5日、ルーマニアのブカレスト北駅で、ウクライナの人々を手助けする地元ボランティア(左端と右端)。(ブカレスト=新華社配信)
【新華社北京3月11日】国際情勢が複雑かつ不安定な中、中国でこのほど開かれた「両会(全国人民代表大会と中国人民政治協商会議)」の外交部長記者会見は、国内外の世論の注目を集めた。中国外交学院の王帆(おう・はん)副院長は、新華社傘下のネットメディア「新華網(しんかもう)」の取材に対し、今回の記者会見が発した重要なシグナルについて解説した。
王氏は、米国こそロシア・ウクライナ危機を作り出した張本人だとする同氏の考えについて記者から具体的な説明を求められ、米国が今回の危機で得る地政学的、政治的、経済的利益について次のように述べた。
米国の戦略はグローバル覇権戦略と呼ばれている。米国は実際に冷戦終結の直後から、覇権をいかにして持続させるか、永続的覇権にするかを考えてきた。米国はその時点で、十分かつ有利な機会を得たと考えていた。つまり、旧ソ連という敵がなくなり、米国が唯一の世界の覇者となったのだと。当時、米国の多くのメディアや専門家は、世界が「一極世界」に入ったとし、そのようなモデルを21世紀まで持ち込むべく議論していた。
グローバル覇権の重要な特徴は、地域の安定や地域の連帯と協力に基づくのではなく、往々にして地域間の分裂、地域や国同士のけん制に基づく点にある。米国はそこからより有利ないわゆる「オフショアバランサー」の地位を得ることができていた。
冷戦終結後から現在に至るまで、米国が進めてきたのはそうした戦略だった。
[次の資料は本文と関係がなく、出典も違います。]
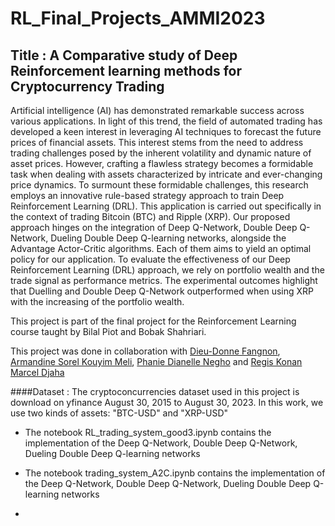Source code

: # RL_Final_Projects_AMMI2023
## Title : A Comparative study of Deep Reinforcement learning methods for Cryptocurrency Trading

Artificial intelligence (AI) has demonstrated remarkable success across various applications. 
In light of this trend, the field of automated trading has developed a keen interest in leveraging 
AI techniques to forecast the future prices of financial assets. This interest stems from the need 
to address trading challenges posed by the inherent volatility and dynamic nature of asset prices. 
However, crafting a flawless strategy becomes a formidable task when dealing with assets characterized 
by intricate and ever-changing price dynamics. To surmount these formidable challenges, this research 
employs an innovative rule-based strategy approach to train Deep Reinforcement Learning (DRL). 
This application is carried out specifically in the context of trading Bitcoin (BTC) and Ripple (XRP).
Our proposed approach hinges on the integration of Deep Q-Network, Double Deep Q-Network, Dueling 
Double Deep Q-learning networks, alongside the Advantage Actor-Critic algorithms. Each of them aims 
to yield an optimal policy for our application. To evaluate the effectiveness of our 
Deep Reinforcement Learning (DRL) approach, we rely on portfolio wealth  and the trade signal as performance metrics. 
The experimental outcomes highlight that Duelling and Double Deep Q-Network outperformed when using XRP with the increasing of the portfolio wealth.
    

This project is part of the final project for the Reinforcement Learning course taught by Bilal Piot and Bobak Shahriari.


This project was done in collaboration with [Dieu-Donne Fangnon](https://github.com/dfangnon), [Armandine Sorel Kouyim Meli](https://github.com/sorelkouyim), [Phanie Dianelle Negho](https://github.com/PhanieDianelle) and [Regis Konan Marcel Djaha](https://github.com/RegisKonan)  

####Dataset : The cryptoconcurrencies dataset used in this project is download on yfinance August 30, 2015 to August 30, 2023.
In this work, we use two kinds of assets: "BTC-USD" and "XRP-USD"


 

* The notebook RL_trading_system_good3.ipynb contains the implementation of the Deep Q-Network, Double Deep Q-Network, Dueling 
Double Deep Q-learning networks

* The notebook trading_system_A2C.ipynb contains the implementation of the Deep Q-Network, Double Deep Q-Network, Dueling Double Deep Q-learning networks
*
東アジアでは、米国は中国と日本の間の矛盾が深まるようあおり続けてきた。日本が中国と協力する一面を出そうとすると、米国は日本に圧力をかける。米国のこの地域での狙いが、これらの国々の相互けん制による均衡、さらには消耗にあるのがよく分かる。
欧州では現在、米国がなぜロシアの軍事行動につながるような現状を作り出したのかを多くの人が議論している。実際は北大西洋条約機構(NATO)の5回にわたる東方拡大が原因なのだが、ではNATOの東方拡大の目的は何か。ロシアから見れば、ロシアは西方に拡大しておらず、他の欧州諸国に直接の脅威を与えてもいない。これは米国も認めている。ではなぜ東方拡大を続けなくてはならなかったのか。それには非常に複雑な背景があるが、一つにNATOの結束力を高めることが挙げられる。NATOは冷戦後も存在し続ける必要があったのか。NATOは新たなライバルとしてロシアに照準を定めた。NATOはロシア脅威論により東方拡大を続けることができた。欧州内でロシアに対する警戒感と敵意は高まったが、ロシアは反発を強め、ロシアと欧州間に現在のような対立と矛盾が形成された。米国の目的は、欧州が一つにならないよう分裂させることにある。当時はロシアもNATO加盟の意向を示したが、結局拒否された。ここからも、米国の戦略的意図をはっきり見ることができる。
現在のロシアとウクライナの衝突には、ロシアを弱体化させ、米国にとって大きな懸念材料や長期的脅威とならないようにするという側面がある。加えて周知の通り、米連邦議員が話したことだが、衝突が起こり、戦火が上がりさえすれば、米国の軍需産業は各種の軍事支援や武器供与、武器実験など、そこから多くの利益を得ることができる。
さらに、ロシアとウクライナ間の天然ガスを巡る争いを逆転させる側面もある。両国はずっとこの問題で争ってきたが、ロシアは欧州にとって最も重要な天然ガスと石油の供給国の一つであり、ドイツは石油の半分以上をロシアから調達していた。ロシアとウクライナの対立が激化する以前、ドイツとフランスはまだ態度を決めかねていたが、今は明らかに変化が生じ、対ロ制裁に参加し始めた。この種の制裁は、実のところ米国が最も望んでいたものだ。欧州のこうした混乱が株式市場に与える影響や、投資に与える影響、これらの資金や資本が米国に流れるであろうことも含め、一連の事象は全て、米国にとって危機からの収穫であり、危機によって得られる利益となる。